In an interview to CNBC-TV18, Sobti says, the bank will continue to post stable margins as there are very strong signals for rate reductions.
"Incremental expansions will happen because the cost of funds as compared to the cost of deposits have been managed pretty well to reduce the cost of funds. So, we do expect small increases in the coming quarters as well," adds Sobti in an interview to CNBC-TV18.
Below is the edited transcript of Sobti's interview to CNBC-TV18.
Q: Before we talk about the growth parameters for the bank, people are a bit concerned about what came through on the delinquencies for the commercial vehicle (CV) side that has been a spot of worry for the bank in the past. Are you confident those problems can be ironed out going ahead?
A: I do not think we have had any worries. Compared to the rest of the market, our portfolio has behaved exceedingly robustly. There are very small movements that we see even on the CV side. For the last year and a half, we have been saying that the construct of our CV portfolio is not akin to everybody in the market. So, overall for the CV portfolio of 5 basis points (bps) increase or decrease is marginal. I do not think we have any real concerns on that basis.
Q: While your retail book growth is still strong around 24 percent, earlier you were growing at more than 30 percent, would you say that there has been some tapering off of growth from the retail side?
A: The market has certainly shrunk in the area that we work in and that is the area of vehicle finance especially in the larger truck variety. However, I think things are going apace on two-wheelers, personal products, cars and the light commercial vehicle category. So, it has been a mix but overall, I think the market has shrunk. We have gained market share and our disbursements in this quarter also are almost same as Q1 of last year. We have certainly come off the highs of 40 percent and 35 percent. We will now be at a steady around 25 percent.
Q: Your fee income though continues to chug along at more than 30 percent plus, do you see that as sustainable kind of growth?
A: That has built into the business model.
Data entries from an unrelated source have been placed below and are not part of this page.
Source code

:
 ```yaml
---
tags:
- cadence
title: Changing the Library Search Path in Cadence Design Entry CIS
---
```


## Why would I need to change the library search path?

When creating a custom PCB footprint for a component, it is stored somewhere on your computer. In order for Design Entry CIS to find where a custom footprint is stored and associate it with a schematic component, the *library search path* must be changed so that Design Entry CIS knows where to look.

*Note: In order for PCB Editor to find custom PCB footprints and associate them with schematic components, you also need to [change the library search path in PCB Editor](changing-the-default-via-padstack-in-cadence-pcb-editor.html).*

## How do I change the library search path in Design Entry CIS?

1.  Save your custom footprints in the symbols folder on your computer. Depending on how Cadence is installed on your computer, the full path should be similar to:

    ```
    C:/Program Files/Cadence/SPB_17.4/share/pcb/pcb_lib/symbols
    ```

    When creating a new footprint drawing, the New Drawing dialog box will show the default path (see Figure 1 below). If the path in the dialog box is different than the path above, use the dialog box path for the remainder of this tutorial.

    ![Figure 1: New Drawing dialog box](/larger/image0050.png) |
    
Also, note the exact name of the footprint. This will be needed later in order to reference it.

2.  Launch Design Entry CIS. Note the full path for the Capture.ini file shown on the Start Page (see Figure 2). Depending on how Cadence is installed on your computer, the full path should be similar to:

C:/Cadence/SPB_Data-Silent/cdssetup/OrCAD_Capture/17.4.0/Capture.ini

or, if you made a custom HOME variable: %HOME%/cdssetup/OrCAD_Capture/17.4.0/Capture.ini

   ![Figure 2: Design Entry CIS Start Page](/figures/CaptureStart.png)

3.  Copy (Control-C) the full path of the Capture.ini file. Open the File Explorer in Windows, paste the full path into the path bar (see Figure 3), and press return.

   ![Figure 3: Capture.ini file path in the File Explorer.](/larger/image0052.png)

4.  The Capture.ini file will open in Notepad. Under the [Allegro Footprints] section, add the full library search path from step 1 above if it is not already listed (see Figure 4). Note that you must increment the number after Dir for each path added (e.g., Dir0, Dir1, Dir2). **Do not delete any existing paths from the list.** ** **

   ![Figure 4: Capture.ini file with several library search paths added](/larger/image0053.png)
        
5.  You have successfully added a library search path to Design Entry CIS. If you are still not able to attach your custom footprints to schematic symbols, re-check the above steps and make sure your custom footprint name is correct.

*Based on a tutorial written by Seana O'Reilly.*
So, it is very diversified fee flows. We have always said that fee growth will exceed loan growth and for 21 quarters we have demonstrated that. Hence, there is a fair degree of confidence that we will be able to retain this growth rate.
Q: You are also at your best possible in terms of where the margins have been this quarter. On that account do you expect the year ahead to be a bit tougher for banks generally in terms of maintaining their margins?
A: So far, margin expansion has mostly happened because yields haven’t come off for the entire industry. Some movements have been seen downwards on the cost of deposits. We have raised our net interest margin (NIM) by about 50 bps in the last three quarters.
Going forward, if we start seeing very strong signals for rate reductions, then yields will also come off. Margins would remain stable. I do not see any further contraction for the industry as a whole. For us, incremental expansions will happen because the cost of funds as compared to the cost of deposits has been managed pretty well to reduce the cost of funds. So, we do expect small increases in the coming quarters as well.